Whenever a line in the data contains "Define", show that line.

[Stored data entries]

=-=-=-=-=

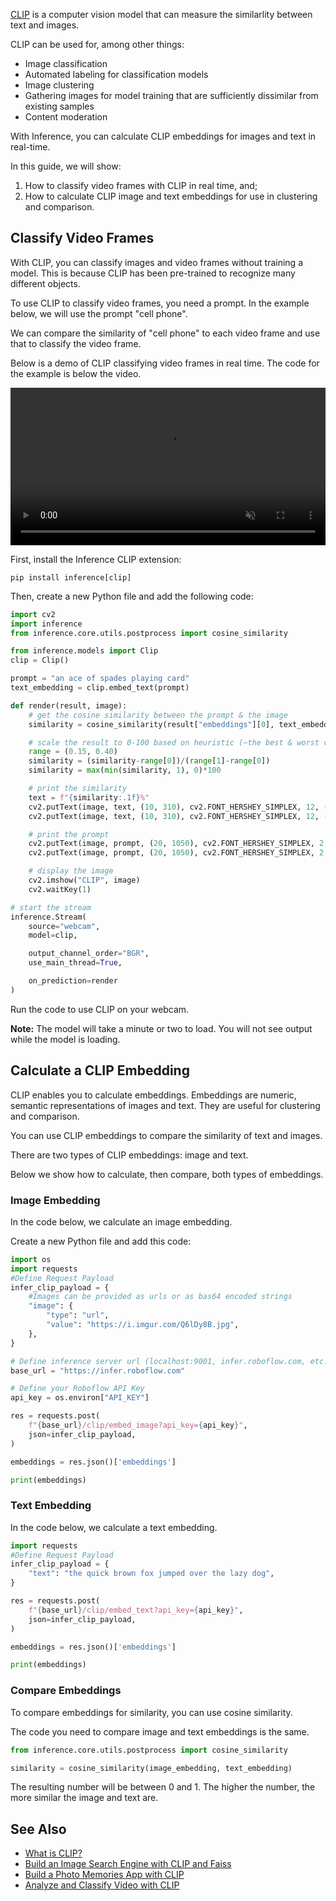 [CLIP](https://github.com/openai/CLIP) is a computer vision model that can measure the similarlity between text and images.

CLIP can be used for, among other things:

- Image classification
- Automated labeling for classification models
- Image clustering
- Gathering images for model training that are sufficiently dissimilar from existing samples
- Content moderation

With Inference, you can calculate CLIP embeddings for images and text in real-time.

In this guide, we will show:

1. How to classify video frames with CLIP in real time, and;
2. How to calculate CLIP image and text embeddings for use in clustering and comparison.

## Classify Video Frames

With CLIP, you can classify images and video frames without training a model. This is because CLIP has been pre-trained to recognize many different objects.

To use CLIP to classify video frames, you need a prompt. In the example below, we will use the prompt "cell phone".

We can compare the similarity of "cell phone" to each video frame and use that to classify the video frame.

Below is a demo of CLIP classifying video frames in real time. The code for the example is below the video.

<video width="100%" autoplay loop muted>
  <source src="https://media.roboflow.com/clip-coffee.mp4" type="video/mp4">
</video>

First, install the Inference CLIP extension:

```
pip install inference[clip]
```

Then, create a new Python file and add the following code:

```python
import cv2
import inference
from inference.core.utils.postprocess import cosine_similarity

from inference.models import Clip
clip = Clip()

prompt = "an ace of spades playing card"
text_embedding = clip.embed_text(prompt)

def render(result, image):
    # get the cosine similarity between the prompt & the image
    similarity = cosine_similarity(result["embeddings"][0], text_embedding[0])

    # scale the result to 0-100 based on heuristic (~the best & worst values I've observed)
    range = (0.15, 0.40)
    similarity = (similarity-range[0])/(range[1]-range[0])
    similarity = max(min(similarity, 1), 0)*100

    # print the similarity
    text = f"{similarity:.1f}%"
    cv2.putText(image, text, (10, 310), cv2.FONT_HERSHEY_SIMPLEX, 12, (255, 255, 255), 30)
    cv2.putText(image, text, (10, 310), cv2.FONT_HERSHEY_SIMPLEX, 12, (206, 6, 103), 16)

    # print the prompt
    cv2.putText(image, prompt, (20, 1050), cv2.FONT_HERSHEY_SIMPLEX, 2, (255, 255, 255), 10)
    cv2.putText(image, prompt, (20, 1050), cv2.FONT_HERSHEY_SIMPLEX, 2, (206, 6, 103), 5)

    # display the image
    cv2.imshow("CLIP", image)
    cv2.waitKey(1)

# start the stream
inference.Stream(
    source="webcam",
    model=clip,

    output_channel_order="BGR",
    use_main_thread=True,

    on_prediction=render
)
```

Run the code to use CLIP on your webcam.

**Note:** The model will take a minute or two to load. You will not see output while the model is loading.

## Calculate a CLIP Embedding

CLIP enables you to calculate embeddings. Embeddings are numeric, semantic representations of images and text. They are useful for clustering and comparison.

You can use CLIP embeddings to compare the similarity of text and images.

There are two types of CLIP embeddings: image and text.

Below we show how to calculate, then compare, both types of embeddings.

### Image Embedding

In the code below, we calculate an image embedding.

Create a new Python file and add this code:

```python
import os
import requests
#Define Request Payload
infer_clip_payload = {
    #Images can be provided as urls or as bas64 encoded strings
    "image": {
        "type": "url",
        "value": "https://i.imgur.com/Q6lDy8B.jpg",
    },
}

# Define inference server url (localhost:9001, infer.roboflow.com, etc.)
base_url = "https://infer.roboflow.com"

# Define your Roboflow API Key
api_key = os.environ["API_KEY"]

res = requests.post(
    f"{base_url}/clip/embed_image?api_key={api_key}",
    json=infer_clip_payload,
)

embeddings = res.json()['embeddings']

print(embeddings)
```

### Text Embedding

In the code below, we calculate a text embedding.

```python
import requests
#Define Request Payload
infer_clip_payload = {
    "text": "the quick brown fox jumped over the lazy dog",
}

res = requests.post(
    f"{base_url}/clip/embed_text?api_key={api_key}",
    json=infer_clip_payload,
)

embeddings = res.json()['embeddings']

print(embeddings)
```

### Compare Embeddings

To compare embeddings for similarity, you can use cosine similarity.

The code you need to compare image and text embeddings is the same.

```python
from inference.core.utils.postprocess import cosine_similarity

similarity = cosine_similarity(image_embedding, text_embedding)
```

The resulting number will be between 0 and 1. The higher the number, the more similar the image and text are.

## See Also

- [What is CLIP?](https://blog.roboflow.com/openai-clip/)
- [Build an Image Search Engine with CLIP and Faiss](https://blog.roboflow.com/clip-image-search-faiss/)
- [Build a Photo Memories App with CLIP](https://blog.roboflow.com/build-a-photo-memories-app-with-clip/)
- [Analyze and Classify Video with CLIP](https://blog.roboflow.com/how-to-analyze-and-classify-video-with-clip/)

=-=-=-=-=

Output for this exercise:
#Define Request Payload
# Define inference server url (localhost:9001, infer.roboflow.com, etc.)
# Define your Roboflow API Key
#Define Request Payload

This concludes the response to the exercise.